His passionate nature Neil Howie showed her in so many other ways. In his love of birds. In the quiet, but incandescent joy his religion gave him. In the deep involvement with the quality of justice that he brought to his police work. Mary knew that these were not really separate facets of her Neil but logically, spiritually linked parts of the whole man. Knowing the law, in Christian Scotland, to be based on the teachings of Christ, he saw his work, in the police, as an opportunity to give a practical expression to his faith and convictions. What her Presbyterian church called ‘bearing witness’ and what his Episcopalian church called ‘living your life in Christ’. His love of birds, for instance, he expressed practically, not sentimentally, and yet he had told Mary that birds, their lives, their beauty, and the many mysteries still attached to them (that baffled scientific explanation), all this was, to him, an endless reminder of the wonder of God’s creation. Neil Howie used his knowledge of the creatures, and his power as a policeman, to watch over them and, wherever he lawfully could, to protect their environment.

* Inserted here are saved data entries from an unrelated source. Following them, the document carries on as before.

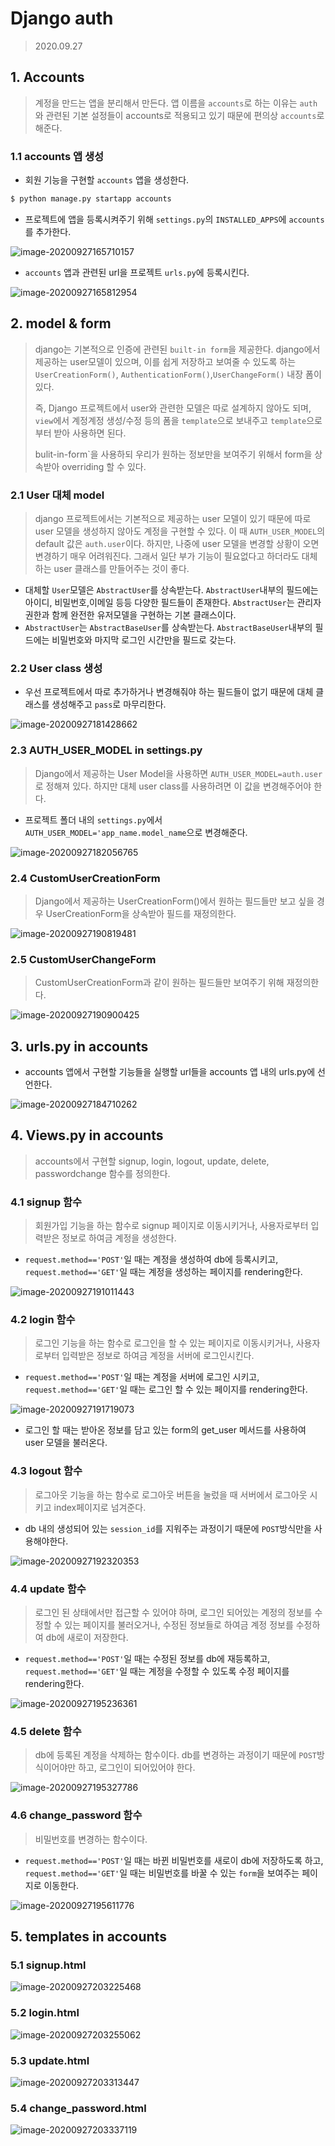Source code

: # Django auth

> 2020.09.27



## 1. Accounts

> 계정을 만드는 앱을 분리해서 만든다. 앱 이름을 `accounts`로 하는 이유는 `auth`와 관련된 기본 설정들이 accounts로 적용되고 있기 때문에 편의상 `accounts`로 해준다.



### 1.1 accounts 앱 생성

- 회원 기능을 구현할 `accounts` 앱을 생성한다.

```bash
$ python manage.py startapp accounts
```

- 프로젝트에 앱을 등록시켜주기 위해 `settings.py`의 `INSTALLED_APPS`에 `accounts`를 추가한다.

![image-20200927165710157](C:\Users\qmffn\AppData\Roaming\Typora\typora-user-images\image-20200927165710157.png)

- `accounts` 앱과 관련된 url을 프로젝트 `urls.py`에 등록시킨다.

![image-20200927165812954](C:\Users\qmffn\AppData\Roaming\Typora\typora-user-images\image-20200927165812954.png)



## 2. model & form

> django는 기본적으로 인증에 관련된 `built-in form`을 제공한다. django에서 제공하는 user모델이 있으며, 이를 쉽게 저장하고 보여줄 수 있도록 하는 `UserCreationForm()`, `AuthenticationForm()`,`UserChangeForm()` 내장 폼이 있다.
>
> 즉, Django 프로젝트에서 user와 관련한 모델은 따로 설계하지 않아도 되며, `view`에서 계정계정 생성/수정 등의 폼을 `template`으로 보내주고 `template`으로부터 받아 사용하면 된다.
>
> bulit-in-form`을 사용하되 우리가 원하는 정보만을 보여주기 위해서 form을 상속받아 overriding 할 수 있다. 



### 2.1 User 대체 model

> django 프로젝트에서는 기본적으로 제공하는 user 모델이 있기 때문에 따로 user 모델을 생성하지 않아도 계정을 구현할 수 있다. 이 때 `AUTH_USER_MODEL`의 default 값은 `auth.user`이다. 하지만, 나중에 user 모델을 변경할 상황이 오면 변경하기 매우 어려워진다. 그래서 일단 부가 기능이 필요없다고 하더라도 대체하는 user 클래스를 만들어주는 것이 좋다.

- 대체할 `User`모델은 `AbstractUser`를 상속받는다. `AbstractUser`내부의 필드에는 아이디, 비밀번호,이메일 등등 다양한 필드들이 존재한다. `AbstractUser`는 관리자 권한과 함께 완전한 유저모델을 구현하는 기본 클래스이다.
- `AbstractUser`는 `AbstractBaseUser`를 상속받는다. `AbstractBaseUser`내부의 필드에는 비밀번호와 마지막 로그인 시간만을 필드로 갖는다.



### 2.2 User class 생성

- 우선 프로젝트에서 따로 추가하거나 변경해줘야 하는 필드들이 없기 때문에 대체 클래스를 생성해주고 `pass`로 마무리한다.

![image-20200927181428662](C:\Users\qmffn\AppData\Roaming\Typora\typora-user-images\image-20200927181428662.png)



### 2.3 AUTH_USER_MODEL in settings.py

> Django에서 제공하는 User Model을 사용하면 `AUTH_USER_MODEL=auth.user`로 정해져 있다. 하지만 대체 user class를 사용하려면 이 값을 변경해주어야 한다.

- 프로젝트 폴더 내의 `settings.py`에서 `AUTH_USER_MODEL='app_name.model_name`으로 변경해준다.

![image-20200927182056765](C:\Users\qmffn\AppData\Roaming\Typora\typora-user-images\image-20200927182056765.png)



### 2.4 CustomUserCreationForm

> Django에서 제공하는 UserCreationForm()에서 원하는 필드들만 보고 싶을 경우 UserCreationForm을 상속받아 필드를 재정의한다.

![image-20200927190819481](C:\Users\qmffn\AppData\Roaming\Typora\typora-user-images\image-20200927190819481.png)



### 2.5 CustomUserChangeForm

> CustomUserCreationForm과 같이 원하는 필드들만 보여주기 위해 재정의한다.

![image-20200927190900425](C:\Users\qmffn\AppData\Roaming\Typora\typora-user-images\image-20200927190900425.png)



## 3. urls.py in accounts

- accounts 앱에서 구현할 기능들을 실행할 url들을 accounts 앱 내의 urls.py에 선언한다.

![image-20200927184710262](C:\Users\qmffn\AppData\Roaming\Typora\typora-user-images\image-20200927184710262.png)



## 4. Views.py in accounts

> accounts에서 구현할 signup, login, logout, update, delete, passwordchange 함수를 정의한다.

### 4.1 signup 함수

> 회원가입 기능을 하는 함수로 signup 페이지로 이동시키거나, 사용자로부터 입력받은 정보로 하여금 계정을 생성한다.

- `request.method=='POST'`일 때는 계정을 생성하여 db에 등록시키고, `request.method=='GET'`일 때는 계정을 생성하는 페이지를 rendering한다.

![image-20200927191011443](C:\Users\qmffn\AppData\Roaming\Typora\typora-user-images\image-20200927191011443.png)



### 4.2 login 함수

> 로그인 기능을 하는 함수로 로그인을 할 수 있는 페이지로 이동시키거나, 사용자로부터 입력받은 정보로 하여금 계정을 서버에 로그인시킨다.

- `request.method=='POST'`일 때는 계정을 서버에 로그인 시키고, `request.method=='GET'`일 때는 로그인 할 수 있는 페이지를 rendering한다.

![image-20200927191719073](C:\Users\qmffn\AppData\Roaming\Typora\typora-user-images\image-20200927191719073.png)

- 로그인 할 때는 받아온 정보를 담고 있는 form의 get_user 메서드를 사용하여 user 모델을 불러온다.



### 4.3 logout 함수

> 로그아웃 기능을 하는 함수로 로그아웃 버튼을 눌렀을 때 서버에서 로그아웃 시키고 index페이지로 넘겨준다. 

- db 내의 생성되어 있는 `session_id`를 지워주는 과정이기 때문에 `POST`방식만을 사용해야한다.

![image-20200927192320353](C:\Users\qmffn\AppData\Roaming\Typora\typora-user-images\image-20200927192320353.png)



### 4.4 update 함수

> 로그인 된 상태에서만 접근할 수 있어야 하며, 로그인 되어있는 계정의 정보를 수정할 수 있는 페이지를 불러오거나, 수정된 정보들로 하여금 계정 정보를 수정하여 db에 새로이 저장한다.

- `request.method=='POST'`일 때는 수정된 정보를 db에 재등록하고, `request.method=='GET'`일 때는 계정을 수정할 수 있도록 수정 페이지를 rendering한다.

![image-20200927195236361](C:\Users\qmffn\AppData\Roaming\Typora\typora-user-images\image-20200927195236361.png)



### 4.5 delete 함수

> db에 등록된 계정을 삭제하는 함수이다. db를 변경하는 과정이기 때문에 `POST`방식이어야만 하고, 로그인이 되어있어야 한다.

![image-20200927195327786](C:\Users\qmffn\AppData\Roaming\Typora\typora-user-images\image-20200927195327786.png)



### 4.6 change_password 함수

> 비밀번호를 변경하는 함수이다. 

- `request.method=='POST'`일 때는 바뀐 비밀번호를 새로이 db에 저장하도록 하고, `request.method=='GET'`일 때는 비밀번호를 바꿀 수 있는 `form`을 보여주는 페이지로 이동한다.

![image-20200927195611776](C:\Users\qmffn\AppData\Roaming\Typora\typora-user-images\image-20200927195611776.png)



## 5. templates in accounts



### 5.1 signup.html

![image-20200927203225468](C:\Users\qmffn\AppData\Roaming\Typora\typora-user-images\image-20200927203225468.png)



### 5.2 login.html

![image-20200927203255062](C:\Users\qmffn\AppData\Roaming\Typora\typora-user-images\image-20200927203255062.png)



### 5.3 update.html

![image-20200927203313447](C:\Users\qmffn\AppData\Roaming\Typora\typora-user-images\image-20200927203313447.png)



### 5.4 change_password.html

![image-20200927203337119](C:\Users\qmffn\AppData\Roaming\Typora\typora-user-images\image-20200927203337119.png)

He rested his eyes for a moment and took a sip of hot tea while Mary gazed watchfully towards the mountain.
‘There’s another bird!’ she cried suddenly, entirely forgetting their voice drill. ‘It’s coming from Ben Sluie. Could it be the male?’
‘It won’t be any other bird. Not on an eagle’s territory,’ said Howie, searching the sky where Ma
ry was pointing. Then he found the bird and refocused his binoculars fast.
‘That’s him all right. Och, will you look at the speed of him, Mary! But he’s still quite high. Wait till you see him stoop. More than a hundred miles an hour they can do when they stoop. If chummy’s out there hidden in one of those ravines in the heather, this’ll be a grand way to winkle him out,’ and Howie spoke as if he identified strongly with the male eagle about to stoop on the wrongdoer.
The female eagle was slowly descending towards her nest while her mate slowed his approach and hovered high over the eyrie. Then suddenly he seemed to fall out of the sky, diving tangentially towards a fold in the hillside below the pile of rocks and the nest.
‘Dear God!’ exclaimed a surprised Howie. ‘The bastard’s only a hundred feet from the nest. He must have …’
Howie had no time to finish his sentence, for a man stood up in the heather pointing a shotgun straight at the diving eagle. The two watchers could see the man’s shoulder take the kick from firing the gun before they heard the shot. But the blast echoed all around the hills when the sound came, and it was followed by a second shot an instant later. The stone crags of Ben Sluie seemed to answer with a fusillade of echoes.
Then the diving eagle hit the man, knocking him out of Neil and Mary’s sight.
‘Mary, get, as fast as you can, to the telephone at Taskpool!’ said Howie. ‘Call the police station in Portlochlie and tell them I want two officers on the very next ferry. Tell them chummy’s armed, right now. They’ll get the magistrate’s permission to use a gun, if we need it.’ He saw her anxious face. ‘But we won’t, we won’t! So don’t worry!’ he added urgently.
Mary hesitated. Howie was already sprinting out of the bracken and across the heather towards the spot where both eagle and man had disappeared. She felt she had to just ‘register’ his departing body in her mind’s eye. The thick shoulders, tapering waist, and long legs of her Neil in his raw wool sweater and faded jeans. How absurd of him, she thought, to say ‘don’t worry’.